Dans l’habitacle, les esprits sont perdus dans un même labyrinthe, émotionnel. Les passagèr·es sont suspendu·es dans une temporalité entre le danger et la sécurité, dans un territoire inconnu où les corps peuvent enfin se relâcher. Refuge fragile, la voiture apporte un répit douloureux. Si certain·es dorment, d’autres commencent de difficiles deuils : une fille pleure sa mère dont le corps est introuvable ; une femme pleure son mari mort au front. Pierre Feuille Pistolet unit les destins de ses protagonistes de passage dans une même douleur. Par la présence de la caméra, Maciek Hamela donne à ses témoins, habituellement réduit·es à l’anonymat, l’opportunité de raconter leurs histoires.
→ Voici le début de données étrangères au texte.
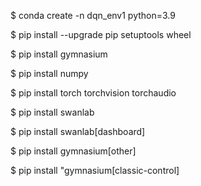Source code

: 

$ conda create -n dqn_env1 python=3.9

$ pip install --upgrade pip setuptools wheel

$ pip install gymnasium

$ pip install numpy

$ pip install torch torchvision torchaudio

$ pip install swanlab

$ pip install swanlab[dashboard]

$ pip install gymnasium[other]

$ pip install "gymnasium[classic-control]



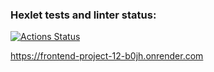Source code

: ### Hexlet tests and linter status:
[![Actions Status](https://github.com/AlexanderKireev/frontend-project-12/actions/workflows/hexlet-check.yml/badge.svg)](https://github.com/AlexanderKireev/frontend-project-12/actions)



https://frontend-project-12-b0jh.onrender.com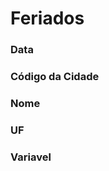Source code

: # Feriados
### Data 
<!-- Data -->
### Código da Cidade
<!-- CdCidade -->
### Nome
<!-- Nome -->
### UF
<!-- CdUF -->
### Variavel
<!-- TipoVariavel -->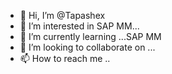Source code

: - 👋 Hi, I’m @Tapashex
- 👀 I’m interested in SAP MM...
- 🌱 I’m currently learning ...SAP MM
- 💞️ I’m looking to collaborate on ...
- 📫 How to reach me ..

<!---
Tapashex/Tapashex is a ✨ special ✨ repository because its `README.md` (this file) appears on your GitHub profile.
You can click the Preview link to take a look at your changes.
--->
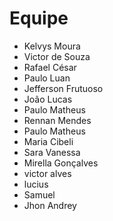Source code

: # Equipe

- Kelvys Moura
- Victor de Souza
- Rafael César
- Paulo Luan
- Jefferson Frutuoso
- João Lucas
- Paulo Matheus 
- Rennan Mendes
- Paulo Matheus
- Maria Cibeli
- Sara Vanessa
- Mirella Gonçalves
- victor alves
- lucius
- Samuel
- Jhon Andrey

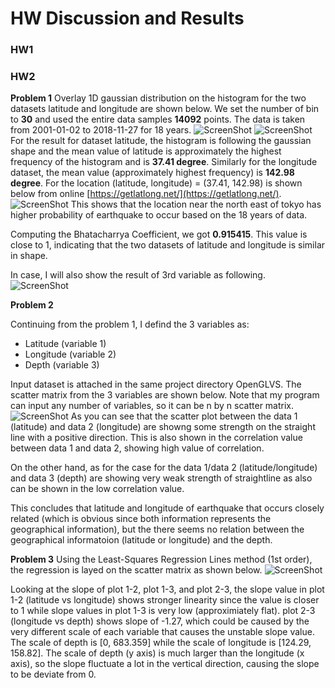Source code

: 
# HW Discussion and Results

### HW1

### HW2
**Problem 1**
Overlay 1D gaussian distribution on the histogram for the two datasets latitude and longitude are shown below.
We set the number of bin to **30** and used the entire data samples **14092** points. The data is taken from 2001-01-02 to 2018-11-27 for 18 years.
![ScreenShot](hw2_problem1_latitude.PNG)
![ScreenShot](hw2_problem1_longitude.PNG)
For the result for dataset latitude, the histogram is following the gaussian shape and the mean value of latitude is approximately the highest frequency of the histogram and is **37.41 degree**.
Similarly for the longitude dataset, the mean value (approximately highest frequency) is **142.98 degree**.
For the location (latitude, longitude) = (37.41, 142.98) is shown below from online [https://getlatlong.net/](https://getlatlong.net/).
![ScreenShot](hw2_problem1_location.PNG)
This shows that the location near the north east of tokyo has higher probability of earthquake to occur based on the 18 years of data.

Computing the Bhatacharrya Coefficient, we got **0.915415**. This value is close to 1, indicating that the two datasets of latitude and longitude is similar in shape.

In case, I will also show the result of 3rd variable as following.
![ScreenShot](hw2_problem1_depth.PNG)


**Problem 2**

Continuing from the problem 1, I defind the 3 variables as:

- Latitude (variable 1)
- Longitude (variable 2)
- Depth (variable 3)

Input dataset is attached in the same project directory OpenGLVS.
The scatter matrix from the 3 variables are shown below. Note that my program can input any number of variables, so 
it can be n by n scatter matrix.
![ScreenShot](hw2_problem2_scatterMatrix.PNG)
As you can see that the scatter plot between the data 1 (latitude) and data 2 (longitude) are showng some strength
on the straight line with a positive direction. This is also shown in the correlation value
between data 1 and data 2, showing high value of correlation.

On the other hand, as for the case for the data 1/data 2 (latitude/longitude) and data 3 (depth) are showing very weak
strength of straightline as also can be shown in the low correlation value.

This concludes that latitude and longitude of earthquake that occurs closely related (which is obvious since
 both information represents the geographical information), but the there seems no relation between the 
geographical informatoion (latitude or longitude) and the depth.


**Problem 3**
Using the Least-Squares Regression Lines method (1st order), the regression is layed on the scatter matrix as shown below.
![ScreenShot](hw2_problem3_scatterMatrix_Regression.PNG)

Looking at the slope of plot 1-2, plot 1-3, and plot 2-3, the slope value in plot 1-2 (latitude vs longitude) shows
stronger linearity since the value is closer to 1 while slope values in plot 1-3 is very low (approximiately flat).
plot 2-3 (longitude vs depth) shows slope of -1.27, which could be caused by the very different scale of each variable
 that causes the unstable slope value. The scale of depth is [0, 683.359] while the scale of longitude is [124.29, 158.82].
 The scale of depth (y axis) is much larger than the longitude (x axis), so the slope fluctuate a lot in the vertical direction, 
causing the slope to be deviate from 0.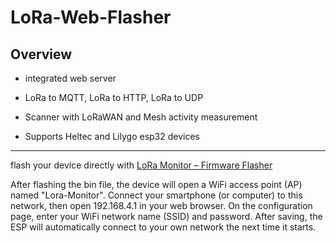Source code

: # LoRa-Web-Flasher

## Overview
* integrated web server
  
* LoRa to MQTT, LoRa to HTTP, LoRa to UDP

* Scanner with LoRaWAN and Mesh activity measurement

* Supports Heltec and Lilygo esp32 devices


---
flash your device directly with [LoRa Monitor – Firmware Flasher](https://ronmeier.github.io/Lora-Web-Flasher)    

After flashing the bin file, the device will open a WiFi access point (AP) named "Lora-Monitor".
Connect your smartphone (or computer) to this network, then open 192.168.4.1 in your web browser.
On the configuration page, enter your WiFi network name (SSID) and password. After saving, the ESP will automatically connect to your own network the next time it starts.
Libérée de la peur, cette précieuse parole permet de ressusciter, par le prisme du souvenir, l’âme de la société ukrainienne. Récit choral de la douleur d’un peuple, l’œuvre comble les interstices des destinées piétinées par la Russie. Alors que le paysage défile, iels verbalisent les traumatismes qui les suivront pour le restant de leurs jours – à l’instar de Sofia, 5 ans, qui a développé une peur panique des avions.

Mais, Pierre Feuille Pistolet n’est pas que le récit misérabiliste de l’horreur qui se joue hors-champ. Le trajet est aussi un entre-deux entre la vie perdue et celle à reconstruire. Être présent·e dans cette voiture est déjà une victoire en soi. Malheureusement, certaines histoires s’arrêtent brutalement en amont comme ce jeune garçon embrigadé de force dans l’armée russe à un contrôle. Fonçant vers la liberté, les conversations permettent de redonner un sens au réel. Sur les ruines qui les entourent, les protagonistes se réapproprient le territoire à la manière de cette fillette qui, voyant la mer, songe déjà à revenir s’y baigner l’été prochain. Iels reprennent le contrôle de leur destinée partageant leurs projets. Après quelques grossesses pour autrui, une des passagèr·es dit qu’elle pourra réaliser son rêve d’enfant : un café avec des pâtisseries. La possibilité de rêver conduit aussi une aristocrate à s’imaginer en « grenouille voyageuse », parcourant l’Europe qu’elle désirait tant découvrir. En pointant sa caméra vers le siège arrière, Maciek Hamela redonne une humanité, et donc un espoir. Il crée un espace propice aux miracles, à l’instar de cette petite fille mutique depuis une explosion qui retrouve la parole.